5. Load Regulation-Specific Prompts When Needed

Important: Regulation-specific prompts are NOT loaded by default. Only use them when compliance is explicitly required.

During discovery (Phase 1), if the user mentions compliance requirements:

Does this data require regulatory compliance? (GDPR, CCPA, HIPAA, SOX, PCI DSS)
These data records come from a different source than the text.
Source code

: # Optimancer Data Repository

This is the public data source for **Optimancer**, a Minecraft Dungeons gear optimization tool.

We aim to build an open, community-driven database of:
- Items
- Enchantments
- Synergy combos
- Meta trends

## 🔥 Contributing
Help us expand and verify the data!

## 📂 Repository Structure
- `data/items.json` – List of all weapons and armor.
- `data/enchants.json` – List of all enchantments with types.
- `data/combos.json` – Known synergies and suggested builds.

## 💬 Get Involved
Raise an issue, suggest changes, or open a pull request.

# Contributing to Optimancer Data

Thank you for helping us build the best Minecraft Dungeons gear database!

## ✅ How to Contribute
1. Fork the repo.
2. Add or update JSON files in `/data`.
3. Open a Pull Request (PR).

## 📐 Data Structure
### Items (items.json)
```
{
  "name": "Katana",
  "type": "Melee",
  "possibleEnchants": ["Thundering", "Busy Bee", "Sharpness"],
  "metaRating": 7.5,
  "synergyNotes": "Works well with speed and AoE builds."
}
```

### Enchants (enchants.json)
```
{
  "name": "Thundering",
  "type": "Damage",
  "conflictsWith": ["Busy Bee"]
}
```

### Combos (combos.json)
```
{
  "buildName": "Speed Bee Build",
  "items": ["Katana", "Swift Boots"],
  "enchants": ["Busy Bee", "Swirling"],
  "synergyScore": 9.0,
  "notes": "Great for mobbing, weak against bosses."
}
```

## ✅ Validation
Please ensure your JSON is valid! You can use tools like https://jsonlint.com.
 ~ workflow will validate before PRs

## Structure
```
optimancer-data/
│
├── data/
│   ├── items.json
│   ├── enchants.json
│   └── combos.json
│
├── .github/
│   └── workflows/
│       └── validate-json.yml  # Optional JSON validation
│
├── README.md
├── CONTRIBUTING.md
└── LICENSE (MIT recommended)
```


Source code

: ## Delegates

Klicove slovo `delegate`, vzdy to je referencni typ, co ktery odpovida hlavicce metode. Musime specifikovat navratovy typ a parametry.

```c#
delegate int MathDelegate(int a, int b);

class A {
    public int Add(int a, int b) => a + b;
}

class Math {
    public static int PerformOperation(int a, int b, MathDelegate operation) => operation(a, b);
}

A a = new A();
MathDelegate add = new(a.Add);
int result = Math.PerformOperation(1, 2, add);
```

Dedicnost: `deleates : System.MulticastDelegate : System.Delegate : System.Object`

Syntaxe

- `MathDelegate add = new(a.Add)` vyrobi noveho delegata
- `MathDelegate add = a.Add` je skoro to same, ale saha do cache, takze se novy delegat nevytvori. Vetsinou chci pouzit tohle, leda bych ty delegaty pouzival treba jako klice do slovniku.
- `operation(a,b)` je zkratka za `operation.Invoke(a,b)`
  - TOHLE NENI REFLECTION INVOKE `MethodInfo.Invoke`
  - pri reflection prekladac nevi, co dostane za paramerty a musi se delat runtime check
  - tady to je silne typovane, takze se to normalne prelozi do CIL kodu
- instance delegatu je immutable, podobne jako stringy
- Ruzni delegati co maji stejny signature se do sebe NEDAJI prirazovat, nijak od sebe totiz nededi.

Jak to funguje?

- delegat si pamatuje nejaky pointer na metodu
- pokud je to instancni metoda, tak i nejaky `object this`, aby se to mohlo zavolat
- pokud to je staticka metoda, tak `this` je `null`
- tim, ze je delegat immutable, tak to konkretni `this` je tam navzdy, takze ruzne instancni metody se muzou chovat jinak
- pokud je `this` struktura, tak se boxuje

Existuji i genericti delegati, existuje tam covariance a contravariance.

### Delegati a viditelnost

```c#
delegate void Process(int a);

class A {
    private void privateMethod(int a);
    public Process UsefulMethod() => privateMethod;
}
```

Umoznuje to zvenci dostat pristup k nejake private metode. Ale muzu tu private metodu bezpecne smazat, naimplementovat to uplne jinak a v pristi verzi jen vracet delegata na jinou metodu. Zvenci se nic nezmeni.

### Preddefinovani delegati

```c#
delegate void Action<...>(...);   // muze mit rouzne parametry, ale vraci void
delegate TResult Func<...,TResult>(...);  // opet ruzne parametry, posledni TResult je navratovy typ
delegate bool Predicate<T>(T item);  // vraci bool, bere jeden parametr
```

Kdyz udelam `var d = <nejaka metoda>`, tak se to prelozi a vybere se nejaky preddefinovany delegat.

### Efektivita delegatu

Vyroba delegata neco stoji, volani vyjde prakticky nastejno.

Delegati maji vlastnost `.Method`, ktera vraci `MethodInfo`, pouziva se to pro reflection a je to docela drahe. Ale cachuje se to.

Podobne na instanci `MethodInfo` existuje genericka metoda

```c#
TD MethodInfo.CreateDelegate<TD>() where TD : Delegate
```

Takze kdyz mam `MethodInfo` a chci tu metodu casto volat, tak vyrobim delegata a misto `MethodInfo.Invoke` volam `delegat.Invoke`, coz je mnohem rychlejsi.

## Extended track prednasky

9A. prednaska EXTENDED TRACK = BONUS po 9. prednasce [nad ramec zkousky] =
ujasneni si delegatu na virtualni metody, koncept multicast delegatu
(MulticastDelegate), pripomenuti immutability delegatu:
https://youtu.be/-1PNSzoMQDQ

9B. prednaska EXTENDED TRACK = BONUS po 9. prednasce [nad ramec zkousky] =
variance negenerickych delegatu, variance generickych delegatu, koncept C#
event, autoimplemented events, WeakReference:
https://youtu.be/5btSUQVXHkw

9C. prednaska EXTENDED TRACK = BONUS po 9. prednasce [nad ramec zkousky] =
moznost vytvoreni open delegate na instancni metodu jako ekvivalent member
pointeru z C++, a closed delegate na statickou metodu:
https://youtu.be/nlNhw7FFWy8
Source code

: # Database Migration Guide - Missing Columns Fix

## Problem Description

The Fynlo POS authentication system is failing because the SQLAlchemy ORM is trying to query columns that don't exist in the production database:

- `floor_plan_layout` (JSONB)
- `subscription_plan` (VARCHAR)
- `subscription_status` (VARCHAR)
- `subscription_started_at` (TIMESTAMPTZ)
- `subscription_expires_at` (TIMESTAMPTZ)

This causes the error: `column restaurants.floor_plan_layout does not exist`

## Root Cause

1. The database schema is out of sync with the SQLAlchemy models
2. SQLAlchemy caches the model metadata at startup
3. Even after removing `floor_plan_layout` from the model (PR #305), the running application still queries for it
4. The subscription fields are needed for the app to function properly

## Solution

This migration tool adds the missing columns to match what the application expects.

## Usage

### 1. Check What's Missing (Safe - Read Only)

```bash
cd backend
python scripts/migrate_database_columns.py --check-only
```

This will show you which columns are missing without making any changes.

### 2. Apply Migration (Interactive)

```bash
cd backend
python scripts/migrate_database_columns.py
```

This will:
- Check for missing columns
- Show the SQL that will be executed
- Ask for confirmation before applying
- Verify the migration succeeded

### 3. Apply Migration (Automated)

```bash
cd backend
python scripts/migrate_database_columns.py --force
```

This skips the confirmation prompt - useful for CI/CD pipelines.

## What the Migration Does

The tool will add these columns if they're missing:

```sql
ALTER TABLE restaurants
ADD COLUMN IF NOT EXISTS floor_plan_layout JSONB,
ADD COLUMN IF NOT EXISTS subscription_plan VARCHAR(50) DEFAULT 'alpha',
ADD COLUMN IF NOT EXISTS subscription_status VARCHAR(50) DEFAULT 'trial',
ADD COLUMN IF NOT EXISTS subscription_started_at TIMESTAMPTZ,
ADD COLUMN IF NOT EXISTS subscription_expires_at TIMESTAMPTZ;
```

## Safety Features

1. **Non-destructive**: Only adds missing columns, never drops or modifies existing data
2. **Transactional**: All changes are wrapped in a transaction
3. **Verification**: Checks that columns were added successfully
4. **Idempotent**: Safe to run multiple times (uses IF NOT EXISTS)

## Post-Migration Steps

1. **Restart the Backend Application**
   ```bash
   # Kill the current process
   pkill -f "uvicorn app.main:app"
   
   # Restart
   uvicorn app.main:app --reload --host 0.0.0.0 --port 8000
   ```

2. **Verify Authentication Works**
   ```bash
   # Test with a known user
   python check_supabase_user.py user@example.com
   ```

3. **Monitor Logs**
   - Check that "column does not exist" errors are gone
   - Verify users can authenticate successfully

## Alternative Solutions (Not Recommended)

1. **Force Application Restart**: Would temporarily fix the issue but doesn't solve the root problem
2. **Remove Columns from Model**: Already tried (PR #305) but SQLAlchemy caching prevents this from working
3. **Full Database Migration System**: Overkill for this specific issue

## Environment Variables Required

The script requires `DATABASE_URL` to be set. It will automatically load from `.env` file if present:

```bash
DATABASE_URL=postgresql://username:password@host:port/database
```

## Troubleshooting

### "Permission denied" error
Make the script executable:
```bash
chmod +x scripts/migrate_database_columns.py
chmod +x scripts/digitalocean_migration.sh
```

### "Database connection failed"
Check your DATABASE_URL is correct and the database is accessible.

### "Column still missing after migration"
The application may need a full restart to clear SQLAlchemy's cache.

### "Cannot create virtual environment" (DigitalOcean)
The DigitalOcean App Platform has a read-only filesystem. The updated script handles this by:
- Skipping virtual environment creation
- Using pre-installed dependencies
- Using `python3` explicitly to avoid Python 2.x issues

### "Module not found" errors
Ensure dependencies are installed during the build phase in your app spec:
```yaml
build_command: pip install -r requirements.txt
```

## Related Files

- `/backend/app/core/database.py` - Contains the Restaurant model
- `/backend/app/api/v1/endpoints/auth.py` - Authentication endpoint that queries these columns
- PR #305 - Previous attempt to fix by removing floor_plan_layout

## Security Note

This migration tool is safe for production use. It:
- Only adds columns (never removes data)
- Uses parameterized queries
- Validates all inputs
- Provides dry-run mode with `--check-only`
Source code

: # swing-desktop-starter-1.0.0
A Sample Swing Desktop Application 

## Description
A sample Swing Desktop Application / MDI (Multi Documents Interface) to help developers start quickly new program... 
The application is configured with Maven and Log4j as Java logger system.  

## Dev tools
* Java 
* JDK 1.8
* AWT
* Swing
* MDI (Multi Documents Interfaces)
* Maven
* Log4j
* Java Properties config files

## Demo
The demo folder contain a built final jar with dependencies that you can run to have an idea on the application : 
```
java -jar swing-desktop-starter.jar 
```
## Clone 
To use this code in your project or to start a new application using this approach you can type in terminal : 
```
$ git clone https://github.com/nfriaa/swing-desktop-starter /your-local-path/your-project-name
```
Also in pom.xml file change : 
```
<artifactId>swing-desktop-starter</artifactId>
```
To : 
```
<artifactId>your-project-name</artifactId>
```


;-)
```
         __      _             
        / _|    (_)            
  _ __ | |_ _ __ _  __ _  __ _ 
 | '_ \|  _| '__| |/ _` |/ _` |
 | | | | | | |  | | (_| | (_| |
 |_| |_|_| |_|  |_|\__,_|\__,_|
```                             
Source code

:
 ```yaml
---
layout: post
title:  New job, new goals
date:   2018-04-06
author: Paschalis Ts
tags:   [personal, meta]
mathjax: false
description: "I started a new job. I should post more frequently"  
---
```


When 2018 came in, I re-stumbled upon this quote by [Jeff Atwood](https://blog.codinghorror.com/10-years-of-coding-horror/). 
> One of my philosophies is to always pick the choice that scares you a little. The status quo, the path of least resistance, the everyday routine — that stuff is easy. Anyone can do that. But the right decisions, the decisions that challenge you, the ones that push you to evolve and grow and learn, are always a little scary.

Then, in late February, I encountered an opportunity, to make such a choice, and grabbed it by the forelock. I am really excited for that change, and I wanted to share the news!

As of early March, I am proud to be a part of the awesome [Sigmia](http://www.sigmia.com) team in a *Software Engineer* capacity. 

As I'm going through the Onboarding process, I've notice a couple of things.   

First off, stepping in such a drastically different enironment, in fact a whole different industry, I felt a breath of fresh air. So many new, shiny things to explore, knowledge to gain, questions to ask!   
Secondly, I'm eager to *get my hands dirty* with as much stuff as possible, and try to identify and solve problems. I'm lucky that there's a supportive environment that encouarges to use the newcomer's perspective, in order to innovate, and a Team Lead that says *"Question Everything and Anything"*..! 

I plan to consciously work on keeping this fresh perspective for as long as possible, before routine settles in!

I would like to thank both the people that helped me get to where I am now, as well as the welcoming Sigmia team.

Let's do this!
If YES, load the appropriate prompt from prompts/regulation/:

  • prompts/regulation/gdpr.md — GDPR (EU data protection)
  • prompts/regulation/ccpa.md — CCPA (California privacy)
  • prompts/regulation/hipaa.md — HIPAA (healthcare data)
  • prompts/regulation/sox.md — SOX (financial reporting)
  • prompts/regulation/pci_dss.md — PCI DSS (payment card data)

These prompts add:

  • Mandatory data residency controls
  • Enhanced encryption and access controls
  • Audit trail requirements
  • Data retention and deletion policies
  • Consent tracking (GDPR/CCPA)
  • Field-level encryption (HIPAA/PCI DSS)

Example:

User: "We need to onboard patient records"
Claude: "Does this data require HIPAA compliance?"
User: "Yes"
Claude: [loads prompts/regulation/hipaa.md] → adds PHI encryption, audit logging, access controls

🛠️ Troubleshooting

"Tests are failing"

# Read the test output carefully
pytest tests/unit/test_transformations.py -v

# Tests tell you exactly what's wrong:
# - "FK integrity: expected 98%, got 85%" → Need better data or lower threshold
# - "Schema mismatch: missing column revenue" → Add revenue calculation to transform script
# - "Quality score 89%, threshold 95%" → Need stricter data validation

Fix one test at a time, re-run, repeat.

"DAG won't parse"

# Run the DAG file directly to see Python errors
python3 workloads/my_dataset/dags/my_dataset_dag.py

# Common issues:
# - Missing imports: pip install apache-airflow-providers-amazon
# - Typo in operator name: GlueJobOperator (not AwsGlueJobOperator)
# - Invalid cron: Use "0 6 * * *" not "6am daily"

"Claude asks too many questions"

Be more specific in your prompt. Compare:

Vague → Many questions:

Onboard customer data

Specific → Few questions:

Onboard customer_master from s3://bucket/crm/customers.csv
- CSV, daily at 6am
- Columns: customer_id, name, email (PII), phone (PII), segment, status
- Dedupe on customer_id
- Mask email/phone in Silver
- Star schema in Gold (fact: customer_activity, dims: customer, geography)
- Quality: 95% threshold

"I want to modify an existing workload"

Read workloads/[NAME]/config/semantic.yaml and workloads/[NAME]/scripts/transform/bronze_to_silver.py

Then: Update the [WHAT YOU WANT TO CHANGE] to [NEW BEHAVIOR]

Claude will edit existing files instead of creating new ones.


💡 Best Practices

✅ DO

  • Always run ROUTE (Check Existing) first
  • Specify PII columns for masking
  • Set quality thresholds (80% Silver, 95% Gold)
  • Use Secrets Manager for credentials
  • Test with small data first (100 rows)
  • Document relationships in semantic.yaml

❌ DON'T

  • Skip ROUTE and create duplicate workloads
  • Hardcode secrets in code or config
  • Skip quality rules (bad data will reach Gold)
  • Use Bronze for queries (use Silver/Gold)
  • Modify Bronze zone data (it's immutable)

📚 Next Steps

For your first onboarding:

  1. Open prompts/examples.md
  2. Find an example similar to your data
  3. Copy the ROUTE prompt, fill in your details, send to Claude
  4. If not found, copy the ONBOARD prompt, fill in, send
  5. Wait for pipeline generation (~5-10 minutes)
  6. Run tests: pytest workloads/[NAME]/tests/ -v
  7. If tests pass, you're done! Deploy to AWS with deploy_to_aws.py

For ongoing work:

  • Keep prompts/ folder open for copy-paste templates
  • Use GENERATE to create demo data for testing
  • Use ENRICH to document relationships between datasets
  • Use CONSUME to create dashboards for stakeholders
  • Use GOVERN to generate lineage docs for governance
  • Load prompts/regulation/ only when compliance is required

Need help?

  • See detailed examples: prompts/examples.md
  • See full documentation: SKILLS.md → Modular Prompt Patterns
  • See architecture: CLAUDE.md
  • See deployment guide: docs/aws-account-setup.md

🎉 You're Ready!

You now have:

  • ✅ 6 reusable prompt patterns
  • ✅ Copy-paste templates
  • ✅ Real-world examples
  • ✅ Troubleshooting guide

Start with ROUTE (Check Existing) and onboard your first dataset!